┏━━
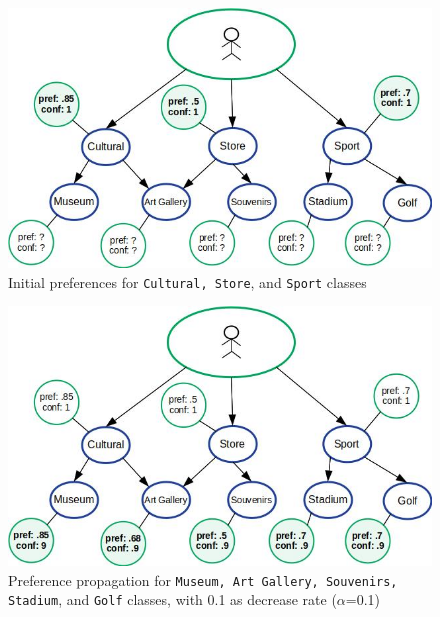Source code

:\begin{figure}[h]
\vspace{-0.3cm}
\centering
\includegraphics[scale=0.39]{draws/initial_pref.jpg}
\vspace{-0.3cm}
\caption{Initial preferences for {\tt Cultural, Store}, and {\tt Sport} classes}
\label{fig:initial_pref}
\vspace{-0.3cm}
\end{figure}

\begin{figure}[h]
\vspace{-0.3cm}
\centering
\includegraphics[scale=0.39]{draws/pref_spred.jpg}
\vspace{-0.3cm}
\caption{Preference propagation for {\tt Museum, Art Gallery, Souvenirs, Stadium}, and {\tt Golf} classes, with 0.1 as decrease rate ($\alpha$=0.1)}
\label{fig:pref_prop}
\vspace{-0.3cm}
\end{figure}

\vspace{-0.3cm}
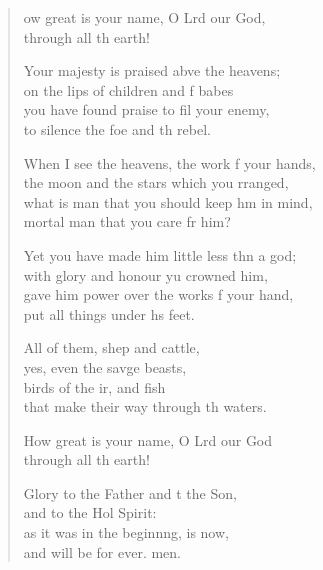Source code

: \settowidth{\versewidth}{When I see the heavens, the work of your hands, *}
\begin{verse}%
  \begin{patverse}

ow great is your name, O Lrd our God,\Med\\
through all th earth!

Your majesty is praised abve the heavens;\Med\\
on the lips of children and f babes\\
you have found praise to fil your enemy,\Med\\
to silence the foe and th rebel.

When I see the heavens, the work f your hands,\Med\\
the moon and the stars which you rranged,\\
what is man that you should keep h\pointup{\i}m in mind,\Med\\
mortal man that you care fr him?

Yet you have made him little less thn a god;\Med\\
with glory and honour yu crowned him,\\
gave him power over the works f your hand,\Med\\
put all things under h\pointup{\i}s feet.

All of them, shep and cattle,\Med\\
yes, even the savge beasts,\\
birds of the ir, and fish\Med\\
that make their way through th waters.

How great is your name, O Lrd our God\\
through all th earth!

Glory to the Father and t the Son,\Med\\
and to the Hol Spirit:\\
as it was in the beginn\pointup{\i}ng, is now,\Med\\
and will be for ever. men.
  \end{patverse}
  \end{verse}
┗━━
┏━━
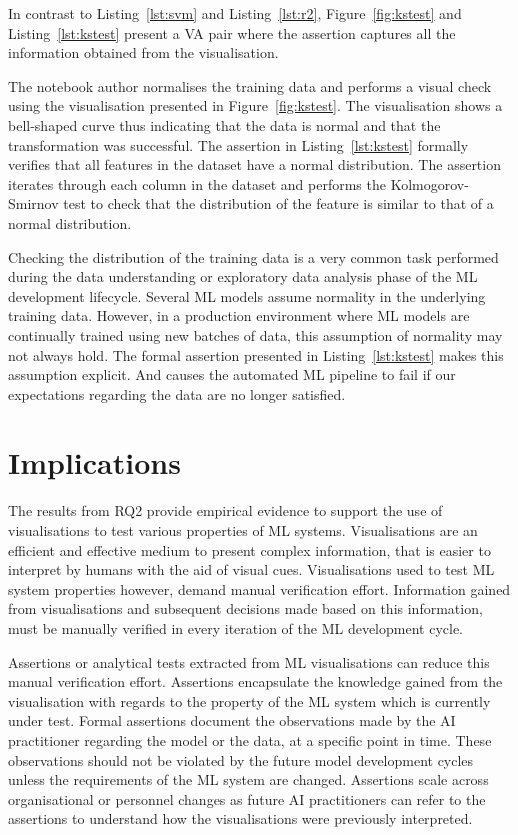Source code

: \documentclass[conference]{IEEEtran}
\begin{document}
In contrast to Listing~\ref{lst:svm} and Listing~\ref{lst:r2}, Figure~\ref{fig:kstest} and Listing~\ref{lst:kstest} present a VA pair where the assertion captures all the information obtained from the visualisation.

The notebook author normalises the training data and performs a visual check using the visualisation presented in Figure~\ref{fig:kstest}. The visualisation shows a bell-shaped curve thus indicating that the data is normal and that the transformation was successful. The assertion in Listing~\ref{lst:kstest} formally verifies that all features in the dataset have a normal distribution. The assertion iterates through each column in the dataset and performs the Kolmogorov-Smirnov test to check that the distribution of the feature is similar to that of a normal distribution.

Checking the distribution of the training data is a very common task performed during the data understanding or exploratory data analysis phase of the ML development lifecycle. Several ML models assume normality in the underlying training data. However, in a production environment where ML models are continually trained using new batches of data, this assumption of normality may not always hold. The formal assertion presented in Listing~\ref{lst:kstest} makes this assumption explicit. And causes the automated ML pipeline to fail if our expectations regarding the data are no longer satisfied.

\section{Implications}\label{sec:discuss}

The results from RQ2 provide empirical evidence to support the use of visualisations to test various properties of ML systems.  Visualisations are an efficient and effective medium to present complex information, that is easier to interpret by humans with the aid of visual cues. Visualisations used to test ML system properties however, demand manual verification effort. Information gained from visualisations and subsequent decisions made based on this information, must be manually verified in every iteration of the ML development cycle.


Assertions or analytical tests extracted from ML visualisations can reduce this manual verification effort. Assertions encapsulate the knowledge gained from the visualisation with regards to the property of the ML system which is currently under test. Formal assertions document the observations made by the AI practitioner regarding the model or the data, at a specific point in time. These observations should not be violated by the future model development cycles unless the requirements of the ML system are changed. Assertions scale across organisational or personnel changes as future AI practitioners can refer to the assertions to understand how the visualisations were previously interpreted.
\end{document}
┗━━
PROBLEM STATEMENT |
Anywhere the listing shows the word "includegraphics", copy the full line.

RESPONSE TO THE EXERCISE |
\includegraphics[scale=0.39]{draws/initial_pref.jpg}
\includegraphics[scale=0.39]{draws/pref_spred.jpg}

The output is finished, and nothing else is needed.